Brief: Copy each line of the records below that mentions the word "undersøgelse".

::::::::::

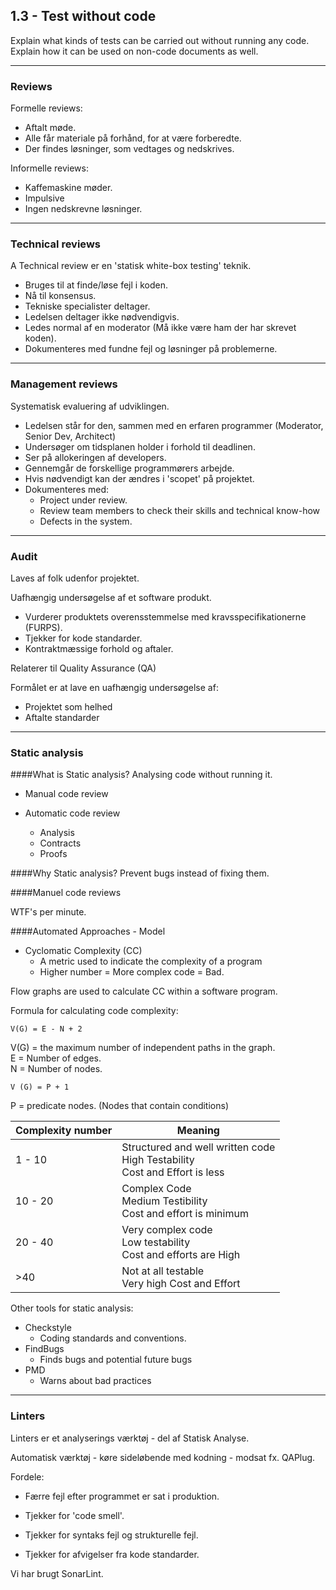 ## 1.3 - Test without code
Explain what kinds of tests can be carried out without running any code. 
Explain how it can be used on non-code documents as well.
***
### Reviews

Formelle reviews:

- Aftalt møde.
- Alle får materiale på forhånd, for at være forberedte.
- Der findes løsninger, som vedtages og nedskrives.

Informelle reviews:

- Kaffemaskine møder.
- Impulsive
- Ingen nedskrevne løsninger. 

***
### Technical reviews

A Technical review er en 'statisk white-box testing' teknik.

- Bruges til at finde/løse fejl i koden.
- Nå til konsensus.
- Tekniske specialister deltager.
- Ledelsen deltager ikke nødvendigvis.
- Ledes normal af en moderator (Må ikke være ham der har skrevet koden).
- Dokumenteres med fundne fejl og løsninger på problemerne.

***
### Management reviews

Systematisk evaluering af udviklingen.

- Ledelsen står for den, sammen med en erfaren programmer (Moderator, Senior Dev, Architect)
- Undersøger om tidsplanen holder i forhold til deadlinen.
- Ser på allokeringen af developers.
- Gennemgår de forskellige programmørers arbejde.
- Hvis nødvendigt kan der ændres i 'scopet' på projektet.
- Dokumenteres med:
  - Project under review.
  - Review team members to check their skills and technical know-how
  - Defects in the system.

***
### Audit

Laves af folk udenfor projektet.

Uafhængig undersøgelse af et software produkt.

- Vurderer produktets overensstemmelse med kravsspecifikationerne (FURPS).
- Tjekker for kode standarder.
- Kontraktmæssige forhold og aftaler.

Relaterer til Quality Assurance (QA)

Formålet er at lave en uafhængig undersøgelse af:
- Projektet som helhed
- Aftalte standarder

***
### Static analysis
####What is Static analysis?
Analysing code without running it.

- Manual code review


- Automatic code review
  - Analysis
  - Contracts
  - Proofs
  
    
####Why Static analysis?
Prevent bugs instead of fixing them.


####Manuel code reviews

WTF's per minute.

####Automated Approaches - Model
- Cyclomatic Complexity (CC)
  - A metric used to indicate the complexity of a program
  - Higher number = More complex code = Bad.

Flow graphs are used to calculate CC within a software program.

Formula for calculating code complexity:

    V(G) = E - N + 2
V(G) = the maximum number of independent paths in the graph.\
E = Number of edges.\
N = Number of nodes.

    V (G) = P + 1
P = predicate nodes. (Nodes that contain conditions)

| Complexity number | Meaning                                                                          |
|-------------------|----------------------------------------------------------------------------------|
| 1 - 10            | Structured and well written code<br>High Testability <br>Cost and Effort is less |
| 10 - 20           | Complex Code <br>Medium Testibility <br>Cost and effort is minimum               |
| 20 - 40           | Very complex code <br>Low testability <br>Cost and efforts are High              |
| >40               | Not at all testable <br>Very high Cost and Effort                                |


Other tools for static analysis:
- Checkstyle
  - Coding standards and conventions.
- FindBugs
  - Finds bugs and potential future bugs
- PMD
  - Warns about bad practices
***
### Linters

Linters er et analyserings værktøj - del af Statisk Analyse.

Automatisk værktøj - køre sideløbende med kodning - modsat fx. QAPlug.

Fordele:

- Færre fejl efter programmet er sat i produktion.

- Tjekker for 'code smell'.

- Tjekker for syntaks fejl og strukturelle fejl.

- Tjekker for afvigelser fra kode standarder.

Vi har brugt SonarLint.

::::::::::

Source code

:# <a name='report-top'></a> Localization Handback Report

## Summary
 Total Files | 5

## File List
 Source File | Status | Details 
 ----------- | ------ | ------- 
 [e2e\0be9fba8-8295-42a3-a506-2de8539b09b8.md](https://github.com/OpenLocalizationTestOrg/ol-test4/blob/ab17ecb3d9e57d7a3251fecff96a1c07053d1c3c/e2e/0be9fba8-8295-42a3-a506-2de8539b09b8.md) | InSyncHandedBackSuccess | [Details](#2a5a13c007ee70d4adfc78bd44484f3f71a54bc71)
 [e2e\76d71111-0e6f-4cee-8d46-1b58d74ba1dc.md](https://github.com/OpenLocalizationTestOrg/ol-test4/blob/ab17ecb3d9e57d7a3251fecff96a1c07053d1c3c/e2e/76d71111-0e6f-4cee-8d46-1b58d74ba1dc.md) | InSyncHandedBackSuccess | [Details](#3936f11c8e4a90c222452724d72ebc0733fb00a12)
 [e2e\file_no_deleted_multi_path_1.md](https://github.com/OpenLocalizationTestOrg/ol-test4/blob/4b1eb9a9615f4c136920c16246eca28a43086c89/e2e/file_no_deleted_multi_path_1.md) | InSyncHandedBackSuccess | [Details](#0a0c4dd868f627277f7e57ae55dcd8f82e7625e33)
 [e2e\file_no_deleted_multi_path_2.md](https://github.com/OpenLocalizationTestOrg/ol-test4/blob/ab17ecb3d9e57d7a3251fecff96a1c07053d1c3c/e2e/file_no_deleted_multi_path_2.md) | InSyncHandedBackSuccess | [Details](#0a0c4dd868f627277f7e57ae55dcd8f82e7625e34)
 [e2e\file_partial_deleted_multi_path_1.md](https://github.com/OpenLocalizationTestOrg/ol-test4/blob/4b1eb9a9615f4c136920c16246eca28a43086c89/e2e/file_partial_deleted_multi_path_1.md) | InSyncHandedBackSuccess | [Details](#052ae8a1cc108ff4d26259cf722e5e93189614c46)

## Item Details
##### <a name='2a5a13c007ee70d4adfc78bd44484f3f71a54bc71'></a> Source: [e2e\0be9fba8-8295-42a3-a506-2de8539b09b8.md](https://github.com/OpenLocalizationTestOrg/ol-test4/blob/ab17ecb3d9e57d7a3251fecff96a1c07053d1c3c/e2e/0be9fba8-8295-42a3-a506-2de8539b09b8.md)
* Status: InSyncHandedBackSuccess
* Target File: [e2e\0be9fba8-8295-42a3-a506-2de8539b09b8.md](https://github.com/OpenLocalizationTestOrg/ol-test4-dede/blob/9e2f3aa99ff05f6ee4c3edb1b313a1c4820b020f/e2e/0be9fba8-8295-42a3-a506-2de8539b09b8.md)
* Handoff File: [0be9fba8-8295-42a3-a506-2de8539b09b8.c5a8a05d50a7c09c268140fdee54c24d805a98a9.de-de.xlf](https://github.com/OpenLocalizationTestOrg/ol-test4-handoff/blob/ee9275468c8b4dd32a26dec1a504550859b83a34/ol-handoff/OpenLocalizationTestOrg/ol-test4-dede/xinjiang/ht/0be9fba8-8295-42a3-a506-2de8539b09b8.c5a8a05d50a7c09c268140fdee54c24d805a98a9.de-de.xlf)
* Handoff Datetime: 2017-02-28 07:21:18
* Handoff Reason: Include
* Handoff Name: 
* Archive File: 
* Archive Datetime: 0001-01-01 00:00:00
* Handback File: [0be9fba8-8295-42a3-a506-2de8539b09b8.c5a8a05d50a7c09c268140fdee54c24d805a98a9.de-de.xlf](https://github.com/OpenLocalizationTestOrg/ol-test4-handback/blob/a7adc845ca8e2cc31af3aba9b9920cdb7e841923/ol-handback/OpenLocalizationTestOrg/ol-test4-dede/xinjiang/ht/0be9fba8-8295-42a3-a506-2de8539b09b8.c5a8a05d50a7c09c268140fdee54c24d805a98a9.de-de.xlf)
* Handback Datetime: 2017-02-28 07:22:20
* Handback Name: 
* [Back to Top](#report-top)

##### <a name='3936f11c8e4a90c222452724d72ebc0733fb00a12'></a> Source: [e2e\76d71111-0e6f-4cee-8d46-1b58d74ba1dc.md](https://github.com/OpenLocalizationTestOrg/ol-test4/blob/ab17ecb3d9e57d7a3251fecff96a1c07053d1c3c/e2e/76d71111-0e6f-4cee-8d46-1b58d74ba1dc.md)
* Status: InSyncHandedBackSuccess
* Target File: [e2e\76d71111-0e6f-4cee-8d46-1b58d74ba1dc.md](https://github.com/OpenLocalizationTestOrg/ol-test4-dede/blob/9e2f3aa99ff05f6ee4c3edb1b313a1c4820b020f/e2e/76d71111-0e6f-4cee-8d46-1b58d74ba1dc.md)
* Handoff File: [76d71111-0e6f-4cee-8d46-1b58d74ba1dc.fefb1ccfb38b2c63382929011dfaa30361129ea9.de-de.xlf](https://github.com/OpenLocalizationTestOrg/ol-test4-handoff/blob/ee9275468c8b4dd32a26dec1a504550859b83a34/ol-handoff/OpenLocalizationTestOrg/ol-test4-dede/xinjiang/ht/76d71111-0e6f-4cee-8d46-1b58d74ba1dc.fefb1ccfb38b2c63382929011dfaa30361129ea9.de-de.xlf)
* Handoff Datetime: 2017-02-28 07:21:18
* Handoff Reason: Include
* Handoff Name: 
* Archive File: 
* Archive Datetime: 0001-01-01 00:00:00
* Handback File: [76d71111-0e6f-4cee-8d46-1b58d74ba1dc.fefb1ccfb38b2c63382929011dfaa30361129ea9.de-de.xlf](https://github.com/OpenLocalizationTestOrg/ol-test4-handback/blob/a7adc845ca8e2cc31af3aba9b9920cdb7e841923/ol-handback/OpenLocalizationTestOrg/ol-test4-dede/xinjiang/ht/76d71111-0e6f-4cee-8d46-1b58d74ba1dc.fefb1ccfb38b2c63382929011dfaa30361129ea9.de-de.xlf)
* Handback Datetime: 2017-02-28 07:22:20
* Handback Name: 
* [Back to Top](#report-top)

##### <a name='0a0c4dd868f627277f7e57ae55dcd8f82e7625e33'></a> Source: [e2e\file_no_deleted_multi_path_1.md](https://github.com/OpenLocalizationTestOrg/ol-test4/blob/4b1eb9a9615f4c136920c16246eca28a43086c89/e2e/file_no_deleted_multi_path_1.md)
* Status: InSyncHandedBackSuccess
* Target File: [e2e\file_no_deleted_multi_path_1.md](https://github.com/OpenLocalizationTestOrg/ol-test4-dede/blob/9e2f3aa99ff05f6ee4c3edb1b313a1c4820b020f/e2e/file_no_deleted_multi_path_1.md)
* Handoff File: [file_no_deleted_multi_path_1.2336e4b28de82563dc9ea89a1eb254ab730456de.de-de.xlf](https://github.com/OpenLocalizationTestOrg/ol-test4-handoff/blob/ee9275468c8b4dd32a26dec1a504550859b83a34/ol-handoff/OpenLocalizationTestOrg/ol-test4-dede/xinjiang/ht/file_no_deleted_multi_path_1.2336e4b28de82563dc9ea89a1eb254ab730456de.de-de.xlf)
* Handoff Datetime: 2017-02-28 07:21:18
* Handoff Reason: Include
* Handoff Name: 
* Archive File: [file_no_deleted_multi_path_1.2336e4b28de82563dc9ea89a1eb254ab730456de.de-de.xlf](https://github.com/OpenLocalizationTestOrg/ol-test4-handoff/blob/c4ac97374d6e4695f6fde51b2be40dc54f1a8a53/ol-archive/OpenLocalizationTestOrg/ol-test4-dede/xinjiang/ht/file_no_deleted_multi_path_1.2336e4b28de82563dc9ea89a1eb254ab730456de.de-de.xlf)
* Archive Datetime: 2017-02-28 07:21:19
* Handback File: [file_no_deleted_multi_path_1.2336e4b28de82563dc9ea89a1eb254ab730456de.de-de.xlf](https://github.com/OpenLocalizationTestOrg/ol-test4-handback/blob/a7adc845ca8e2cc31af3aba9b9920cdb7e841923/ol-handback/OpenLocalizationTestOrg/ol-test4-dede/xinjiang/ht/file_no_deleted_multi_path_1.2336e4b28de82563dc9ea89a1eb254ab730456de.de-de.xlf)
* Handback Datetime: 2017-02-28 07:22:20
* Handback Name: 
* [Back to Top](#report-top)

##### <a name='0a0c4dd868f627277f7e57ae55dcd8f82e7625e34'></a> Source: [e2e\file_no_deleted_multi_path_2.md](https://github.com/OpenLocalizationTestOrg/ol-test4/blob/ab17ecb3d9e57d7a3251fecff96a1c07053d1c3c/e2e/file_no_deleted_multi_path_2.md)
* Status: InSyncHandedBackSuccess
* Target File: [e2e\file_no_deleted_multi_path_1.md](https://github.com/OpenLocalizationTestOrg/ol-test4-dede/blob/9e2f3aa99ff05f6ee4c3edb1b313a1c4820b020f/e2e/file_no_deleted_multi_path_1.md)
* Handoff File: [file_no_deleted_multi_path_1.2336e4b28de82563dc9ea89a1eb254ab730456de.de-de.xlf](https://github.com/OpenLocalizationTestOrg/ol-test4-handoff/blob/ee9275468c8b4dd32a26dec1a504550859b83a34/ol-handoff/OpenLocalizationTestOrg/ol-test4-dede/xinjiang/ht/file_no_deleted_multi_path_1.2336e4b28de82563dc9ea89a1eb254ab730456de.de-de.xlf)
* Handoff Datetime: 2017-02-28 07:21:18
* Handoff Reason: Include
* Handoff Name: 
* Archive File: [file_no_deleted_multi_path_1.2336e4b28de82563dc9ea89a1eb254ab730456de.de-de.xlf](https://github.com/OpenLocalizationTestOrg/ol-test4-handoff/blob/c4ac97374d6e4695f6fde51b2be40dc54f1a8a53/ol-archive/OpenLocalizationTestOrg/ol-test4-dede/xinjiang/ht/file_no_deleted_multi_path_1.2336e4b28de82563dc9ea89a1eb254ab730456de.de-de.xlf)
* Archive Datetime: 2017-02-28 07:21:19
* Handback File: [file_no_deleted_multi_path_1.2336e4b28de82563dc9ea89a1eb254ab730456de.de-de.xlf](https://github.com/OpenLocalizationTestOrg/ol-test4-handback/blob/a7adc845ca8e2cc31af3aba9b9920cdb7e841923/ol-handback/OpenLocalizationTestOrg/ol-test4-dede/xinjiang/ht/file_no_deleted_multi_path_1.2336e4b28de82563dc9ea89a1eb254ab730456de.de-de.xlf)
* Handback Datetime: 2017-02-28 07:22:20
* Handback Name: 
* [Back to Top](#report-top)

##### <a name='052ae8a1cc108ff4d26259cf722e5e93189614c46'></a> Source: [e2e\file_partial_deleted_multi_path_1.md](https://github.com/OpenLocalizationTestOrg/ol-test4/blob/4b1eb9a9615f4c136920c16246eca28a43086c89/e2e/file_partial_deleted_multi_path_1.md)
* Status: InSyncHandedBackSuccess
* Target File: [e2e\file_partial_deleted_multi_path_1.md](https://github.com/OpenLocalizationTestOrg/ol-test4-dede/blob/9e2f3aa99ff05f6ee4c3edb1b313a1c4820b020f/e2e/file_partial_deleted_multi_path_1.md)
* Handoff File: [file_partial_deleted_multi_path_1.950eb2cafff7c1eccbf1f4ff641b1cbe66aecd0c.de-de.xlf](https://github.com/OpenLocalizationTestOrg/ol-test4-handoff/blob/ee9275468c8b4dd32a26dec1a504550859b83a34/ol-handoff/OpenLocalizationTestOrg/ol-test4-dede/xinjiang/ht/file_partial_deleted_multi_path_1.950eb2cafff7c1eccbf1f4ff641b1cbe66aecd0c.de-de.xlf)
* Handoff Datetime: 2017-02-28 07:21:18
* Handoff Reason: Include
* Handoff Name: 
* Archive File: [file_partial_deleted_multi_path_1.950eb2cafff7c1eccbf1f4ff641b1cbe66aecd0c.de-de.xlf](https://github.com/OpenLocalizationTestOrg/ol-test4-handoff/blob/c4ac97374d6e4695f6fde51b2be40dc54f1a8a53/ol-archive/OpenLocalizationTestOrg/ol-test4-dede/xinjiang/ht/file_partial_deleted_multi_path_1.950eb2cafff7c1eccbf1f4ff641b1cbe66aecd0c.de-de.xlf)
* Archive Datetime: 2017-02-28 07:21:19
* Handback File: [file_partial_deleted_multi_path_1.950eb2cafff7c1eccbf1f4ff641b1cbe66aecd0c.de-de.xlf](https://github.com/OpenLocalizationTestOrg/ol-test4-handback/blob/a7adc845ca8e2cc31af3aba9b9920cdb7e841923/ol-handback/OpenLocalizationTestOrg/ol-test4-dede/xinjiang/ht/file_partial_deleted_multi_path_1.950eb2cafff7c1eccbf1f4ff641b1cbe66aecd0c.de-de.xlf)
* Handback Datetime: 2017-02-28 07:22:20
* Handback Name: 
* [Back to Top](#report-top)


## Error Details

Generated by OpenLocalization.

::::::::::

Solution for this task:
Uafhængig undersøgelse af et software produkt.
Formålet er at lave en uafhængig undersøgelse af:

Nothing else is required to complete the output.